Task requirements.
Working from the records below, repeat exactly the lines starting at the line that contains "The main goal" and ending at the line that contains "The peculiarity of", inclusive.

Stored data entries
____
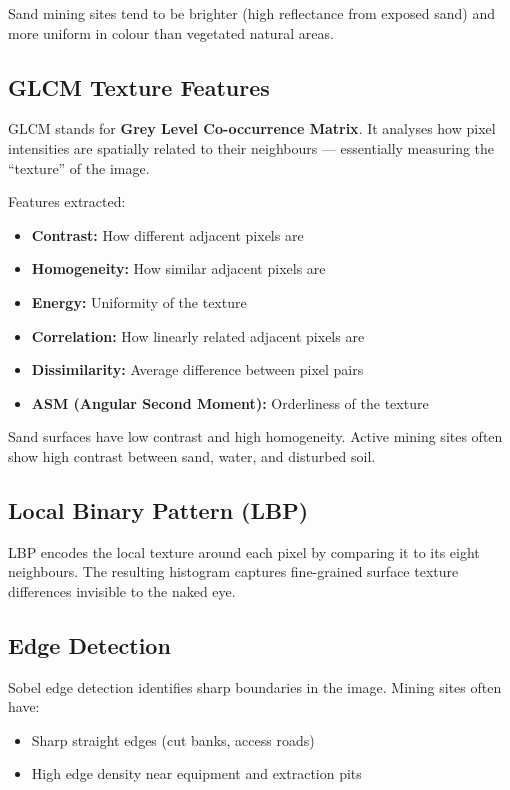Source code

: \documentclass[12pt, a4paper]{article}
\begin{document}
Sand mining sites tend to be brighter (high reflectance from exposed
sand) and more uniform in colour than vegetated natural areas.

\subsection{GLCM Texture Features}

GLCM stands for \textbf{Grey Level Co-occurrence Matrix}. It analyses
how pixel intensities are spatially related to their neighbours ---
essentially measuring the ``texture'' of the image.

Features extracted:
\begin{itemize}[noitemsep]
  \item \textbf{Contrast:} How different adjacent pixels are
  \item \textbf{Homogeneity:} How similar adjacent pixels are
  \item \textbf{Energy:} Uniformity of the texture
  \item \textbf{Correlation:} How linearly related adjacent pixels are
  \item \textbf{Dissimilarity:} Average difference between pixel pairs
  \item \textbf{ASM (Angular Second Moment):} Orderliness of the texture
\end{itemize}

Sand surfaces have low contrast and high homogeneity. Active mining
sites often show high contrast between sand, water, and disturbed soil.

\subsection{Local Binary Pattern (LBP)}

LBP encodes the local texture around each pixel by comparing it to
its eight neighbours. The resulting histogram captures fine-grained
surface texture differences invisible to the naked eye.

\subsection{Edge Detection}

Sobel edge detection identifies sharp boundaries in the image. Mining
sites often have:
\begin{itemize}[noitemsep]
  \item Sharp straight edges (cut banks, access roads)
  \item High edge density near equipment and extraction pits
\end{itemize}
\end{document}
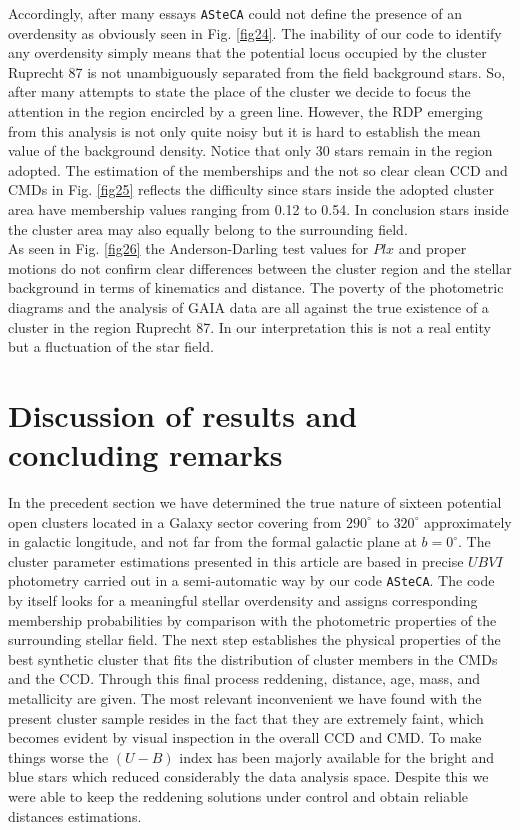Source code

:\documentclass{aa}
\begin{document}
Accordingly, after many essays \texttt{ASteCA} could not define the presence of
an overdensity as obviously seen in Fig. \ref{fig24}. The inability of our code
to identify any overdensity simply means that the potential locus occupied by
the cluster Ruprecht 87 is not unambiguously separated from the field background
stars. So, after many attempts to state the place of the cluster we decide to
focus the attention in the region encircled by a green line. However, the RDP
emerging from this analysis is not only quite noisy but it is hard to establish
the mean value of the background density. Notice that only 30 stars remain in
the region adopted. The estimation of the memberships and the not so clear clean
CCD and CMDs in Fig. \ref{fig25} reflects the difficulty since stars inside the
adopted cluster area have membership values ranging from 0.12 to 0.54. In
conclusion stars inside the cluster area may also equally belong to the
surrounding field.\\

As seen in Fig. \ref{fig26} the Anderson-Darling test values for $Plx$ and
proper motions do not confirm clear differences between the cluster region and
the stellar background in terms of kinematics and distance. The poverty of the
photometric diagrams and the analysis of GAIA data are all against the true
existence of a cluster in the region Ruprecht 87. In our interpretation this is
not a real entity but a fluctuation of the star field.





\section{Discussion of results and concluding remarks}
\label{sec:results_concl}

In the precedent section we have determined the true nature of sixteen potential
open clusters located in a Galaxy sector covering from $290^\circ$ to
$320^\circ$ approximately in galactic longitude, and not far from the formal
galactic plane at $b = 0^\circ$.
The cluster parameter estimations presented in this article
are based in precise $UBVI$ photometry carried out in a semi-automatic way by
our code \texttt{ASteCA}. The code by itself looks for a meaningful stellar
overdensity and assigns corresponding membership probabilities by comparison
with the photometric properties of the surrounding stellar field.
The next step establishes the physical properties of the best synthetic cluster
that fits the distribution of cluster members in the CMDs and the CCD.
Through this final process reddening, distance, age, mass, and metallicity are
given.
The most relevant inconvenient we have found with the present cluster
sample resides in the fact that they are extremely faint, which becomes evident
by visual inspection in the overall CCD and CMD.
To make things worse the $(U-B)$ index has been majorly available for
the bright and blue stars which reduced considerably the data analysis space.
Despite this we were able to keep the reddening solutions under control and
obtain reliable distances estimations.
\end{document}
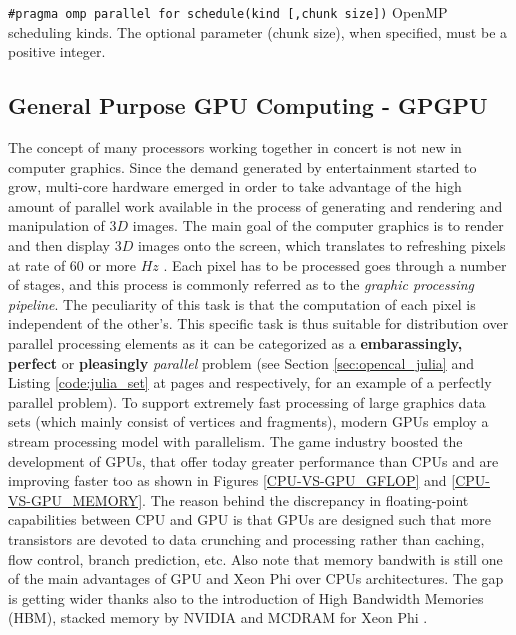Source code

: \begin{description}
\begin{table}
    	\caption[OpenMP scheduling policies]{\texttt{\#pragma omp parallel for schedule(kind [,chunk size])} OpenMP scheduling kinds. The optional parameter (chunk size), when specified, must be a positive integer. }
    	\label{tab:scheduling_policies}
    \end{table}
    
    \subsection{General Purpose GPU Computing - GPGPU}
    The concept of many processors working together in concert is not new in computer graphics. Since the demand generated by entertainment started to grow, multi-core hardware emerged in order to take advantage of the high amount of parallel work available in the process of generating and rendering and manipulation of $3D$ images.
    The main goal of the computer graphics is to render and then display $3D$ images onto the screen, which translates to refreshing pixels at rate of 60 or more $\si{Hz}$ \cite{Akenine-Moller:2002:RR:553838}.
    Each pixel has to be processed goes through a number of stages, and this process is commonly referred as to the \emph{graphic processing pipeline}.
    The peculiarity of this task is that the computation of each pixel is independent of the other's.
    This specific task is thus suitable for distribution over parallel processing elements as it can be categorized as  a \textbf{embarassingly, perfect} or \textbf{pleasingly} \textit{parallel} problem\cite{Foster:1995:DBP:527029} (see Section \ref{sec:opencal_julia} and Listing \ref{code:julia_set} at pages \pageref{sec:opencal_julia} and \pageref{code:julia_set} respectively, for an example of a perfectly parallel problem).
    To support extremely fast processing of large graphics data sets (which mainly consist of vertices and fragments), modern GPUs employ a stream processing model with parallelism.
    The game industry boosted the development of  GPUs, that offer today greater performance than CPUs and are improving faster too as shown in Figures  \ref{CPU-VS-GPU_GFLOP} and \ref{CPU-VS-GPU_MEMORY}.
    The reason behind the discrepancy in floating-point capabilities between CPU and  GPU is that GPUs are designed such that more transistors are devoted to data crunching and processing rather than caching, flow control, branch prediction, etc.
    Also note that memory bandwith is still one of the main advantages of GPU and Xeon Phi over CPUs architectures. The gap is getting wider thanks also to the introduction of High Bandwidth Memories (HBM), stacked memory by NVIDIA and MCDRAM for Xeon Phi \cite{Sodani:7477467,Jun:7939084}. 

\end{description}
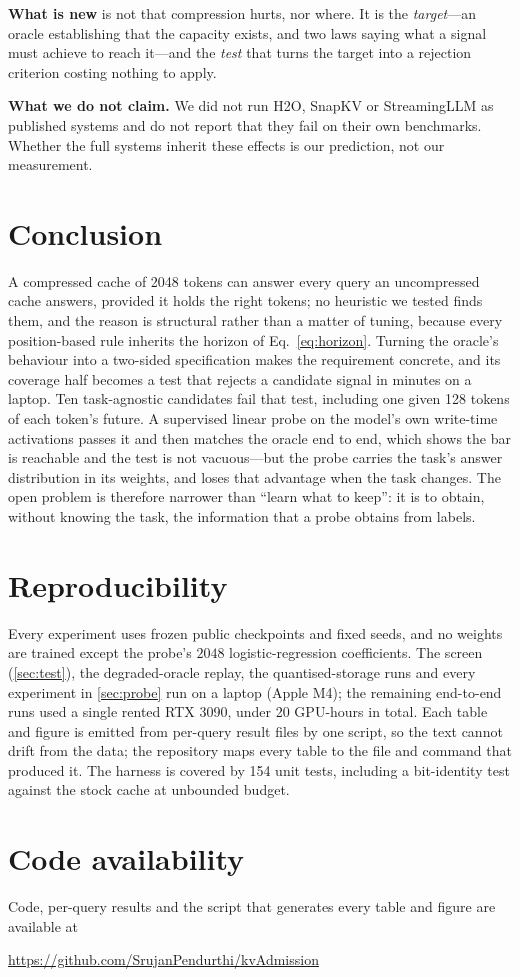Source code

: \documentclass[10pt]{article}
\begin{document}
\textbf{What is new} is not that compression hurts, nor where. It is the
\emph{target}---an oracle establishing that the capacity exists, and two laws
saying what a signal must achieve to reach it---and the \emph{test} that turns
the target into a rejection criterion costing nothing to apply.

\textbf{What we do not claim.} We did not run H2O, SnapKV or StreamingLLM as
published systems and do not report that they fail on their own benchmarks.
Whether the full systems inherit these effects is our prediction, not our
measurement.

\section{Conclusion}

A compressed cache of 2048 tokens can answer every query an uncompressed cache
answers, provided it holds the right tokens; no heuristic we tested finds them,
and the reason is structural rather than a matter of tuning, because every
position-based rule inherits the horizon of Eq.~\eqref{eq:horizon}. Turning the
oracle's behaviour into a two-sided specification makes the requirement
concrete, and its coverage half becomes a test that rejects a candidate signal
in minutes on a laptop. Ten task-agnostic candidates fail that test, including
one given 128 tokens of each token's future. A supervised linear probe on the
model's own write-time activations passes it and then matches the oracle
end to end, which shows the bar is reachable and the test is not vacuous---but
the probe carries the task's answer distribution in its weights, and loses that
advantage when the task changes. The open problem is therefore narrower than
``learn what to keep'': it is to obtain, without knowing the task, the
information that a probe obtains from labels.

\section*{Reproducibility}

Every experiment uses frozen public checkpoints and fixed seeds, and no
weights are trained except the probe's $2048$ logistic-regression
coefficients. The screen (\cref{sec:test}), the degraded-oracle replay, the
quantised-storage runs and every experiment in \cref{sec:probe} run on a laptop
(Apple M4); the remaining end-to-end runs used a single rented RTX 3090, under
20 GPU-hours in total. Each table and figure is emitted from per-query result
files by one script, so the text cannot drift from the data; the repository maps
every table to the file and command that produced it. The harness is covered by
154 unit tests, including a bit-identity test against the stock cache at
unbounded budget.

\section*{Code availability}

Code, per-query results and the script that generates every table and figure
are available at
\begin{center}\url{https://github.com/SrujanPendurthi/kvAdmission}\end{center}



\end{document}
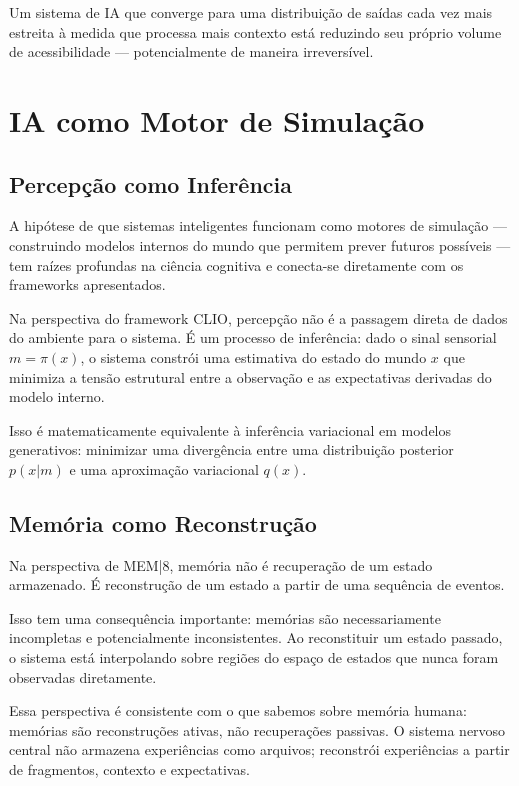 \documentclass[11pt, a4paper]{article}
\theoremstyle{named}
\begin{document}
Um sistema de IA que converge para uma distribuição de saídas cada
vez mais estreita à medida que processa mais contexto está reduzindo
seu próprio volume de acessibilidade — potencialmente de maneira
irreversível.

\section{IA como Motor de Simulação}

\subsection{Percepção como Inferência}

A hipótese de que sistemas inteligentes funcionam como motores de
simulação — construindo modelos internos do mundo que permitem prever
futuros possíveis — tem raízes profundas na ciência cognitiva e
conecta-se diretamente com os frameworks apresentados.

Na perspectiva do framework CLIO, percepção não é a passagem direta
de dados do ambiente para o sistema. É um processo de inferência:
dado o sinal sensorial $m = \pi(x)$, o sistema constrói uma
estimativa do estado do mundo $x$ que minimiza a tensão estrutural
entre a observação e as expectativas derivadas do modelo interno.

Isso é matematicamente equivalente à inferência variacional em
modelos generativos: minimizar uma divergência entre uma distribuição
posterior $p(x|m)$ e uma aproximação variacional $q(x)$.

\subsection{Memória como Reconstrução}

Na perspectiva de MEM|8, memória não é recuperação de um estado
armazenado. É reconstrução de um estado a partir de uma sequência
de eventos.

Isso tem uma consequência importante: memórias são necessariamente
incompletas e potencialmente inconsistentes. Ao reconstituir um estado
passado, o sistema está interpolando sobre regiões do espaço de estados
que nunca foram observadas diretamente.

Essa perspectiva é consistente com o que sabemos sobre memória humana:
memórias são reconstruções ativas, não recuperações passivas.
O sistema nervoso central não armazena experiências como arquivos;
reconstrói experiências a partir de fragmentos, contexto e expectativas.
\end{document}
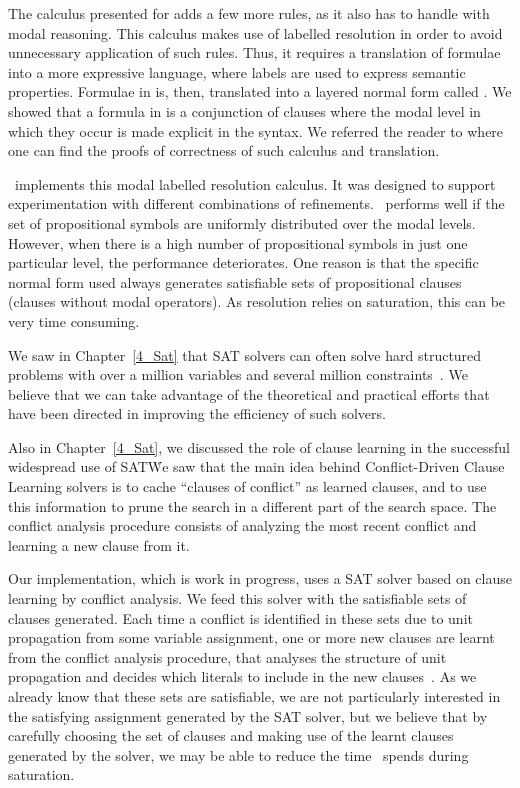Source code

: The calculus presented for  adds a few more rules, as it also has
to handle with modal reasoning. This calculus makes use of labelled resolution
in order to avoid unnecessary application of such rules. Thus, it requires a
translation of formulae into a more expressive language, where labels are used
to express semantic properties. Formulae in  is, then, translated
into a layered normal form called . We showed that a formula in
 is a conjunction of clauses where the modal level in which they occur
is made explicit in the syntax. We referred the reader to where one can find the
proofs of correctness of such calculus and translation.

\ksp~implements this modal labelled resolution calculus. It was designed to
support experimentation with different combinations of refinements.
\ksp~performs well if the set of propositional symbols are uniformly distributed
over the modal levels. However, when there is a high number of propositional
symbols in just one particular level, the performance deteriorates. One reason
is that the specific normal form used always generates satisfiable sets of
propositional clauses (clauses without modal operators). As resolution relies on
saturation, this can be very time consuming. 

We saw in Chapter~\ref{4_Sat} that SAT solvers can often solve hard structured
problems with over a million variables and several million
constraints~\cite{satchapter}. We believe that we can take advantage of the
theoretical and practical efforts that have been directed in improving the
efficiency of such solvers. 

Also in Chapter~\ref{4_Sat}, we discussed the role of clause learning in the
successful widespread use of SAT\. We saw that the main idea behind
Conflict-Driven Clause Learning solvers is to cache ``clauses of conflict'' as
learned clauses, and to use this information to prune the search in a different
part of the search space. The conflict analysis procedure consists of analyzing
the most recent conflict and learning a new clause from it.

Our implementation, which is work in progress, uses a SAT solver based on clause
learning by conflict analysis. We feed this solver with the satisfiable sets of
clauses generated. Each time a conflict is identified in these sets due to unit
propagation from some variable assignment, one or more new clauses are learnt
from the conflict analysis procedure, that analyses the structure of unit
propagation and decides which literals to include in the new
clauses~\cite{cdclchapter}. As we already know that these sets are satisfiable,
we are not particularly interested in the satisfying assignment generated by the
SAT solver, but we believe that by carefully choosing the set of clauses and
making use of the learnt clauses generated by the solver, we may be able to
reduce the time \ksp~spends during saturation. 

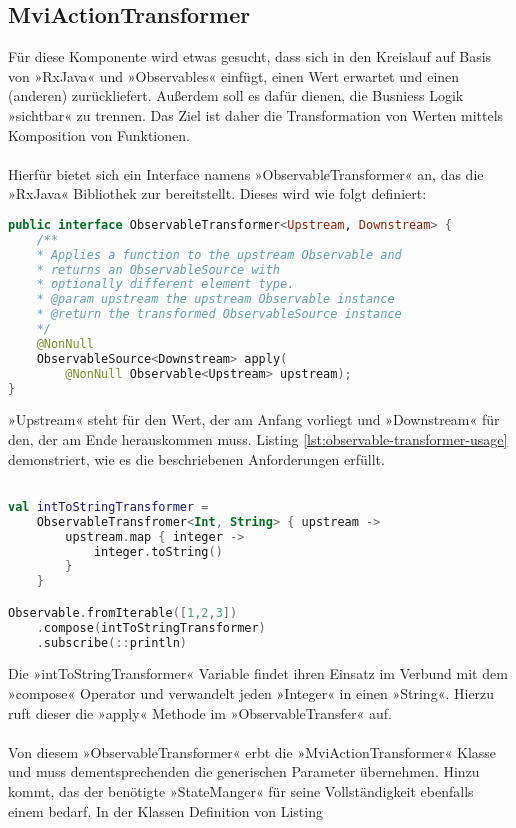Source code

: \subsection{MviActionTransformer}
Für diese Komponente wird etwas gesucht, dass sich in den Kreislauf auf Basis von »RxJava« und »Observables« einfügt, einen Wert erwartet und einen (anderen) zurückliefert. Außerdem soll es dafür dienen, die Busniess Logik »sichtbar« zu trennen. Das Ziel ist daher die Transformation von Werten mittels Komposition von Funktionen.
\\\\
Hierfür bietet sich ein Interface namens »ObservableTransformer« an, das die »RxJava« Bibliothek zur bereitstellt. Dieses wird wie folgt definiert:
\begin{lstlisting}[caption={ObservableTransformer}, label={lst:observable-transformer}, language=Kotlin]
public interface ObservableTransformer<Upstream, Downstream> {
	/**
	* Applies a function to the upstream Observable and 
	* returns an ObservableSource with
	* optionally different element type.
	* @param upstream the upstream Observable instance
	* @return the transformed ObservableSource instance
	*/
	@NonNull
	ObservableSource<Downstream> apply(
		@NonNull Observable<Upstream> upstream);
}
\end{lstlisting}
»Upstream« steht für den Wert, der am Anfang vorliegt und »Downstream« für den, der am Ende herauskommen muss. Listing
\ref{lst:observable-transformer-usage}
demonstriert, wie es die beschriebenen Anforderungen erfüllt.
\begin{lstlisting}[caption={ObservableTransformer Anwendung}, label={lst:observable-transformer-usage}, language=Kotlin]

val intToStringTransformer = 
	ObservableTransfromer<Int, String> { upstream ->
		upstream.map { integer ->
			integer.toString()
		}
	}

Observable.fromIterable([1,2,3])
	.compose(intToStringTransformer)
	.subscribe(::println)
\end{lstlisting}
\bigskip
Die »intToStringTransformer« Variable findet ihren Einsatz im Verbund mit dem »compose« Operator und verwandelt jeden »Integer« in einen »String«. Hierzu ruft dieser die »apply« Methode im »ObservableTransfer« auf.
\\\\
Von diesem »ObservableTransformer« erbt die »MviActionTransformer« Klasse und muss dementsprechenden die generischen Parameter übernehmen. Hinzu kommt, das der benötigte »StateManger« für seine Vollständigkeit ebenfalls einem bedarf. In der Klassen Definition von Listing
____
Answer to this task.
    The main goal of the computer graphics is to render and then display $3D$ images onto the screen, which translates to refreshing pixels at rate of 60 or more $\si{Hz}$ \cite{Akenine-Moller:2002:RR:553838}.
    Each pixel has to be processed goes through a number of stages, and this process is commonly referred as to the \emph{graphic processing pipeline}.
    The peculiarity of this task is that the computation of each pixel is independent of the other's.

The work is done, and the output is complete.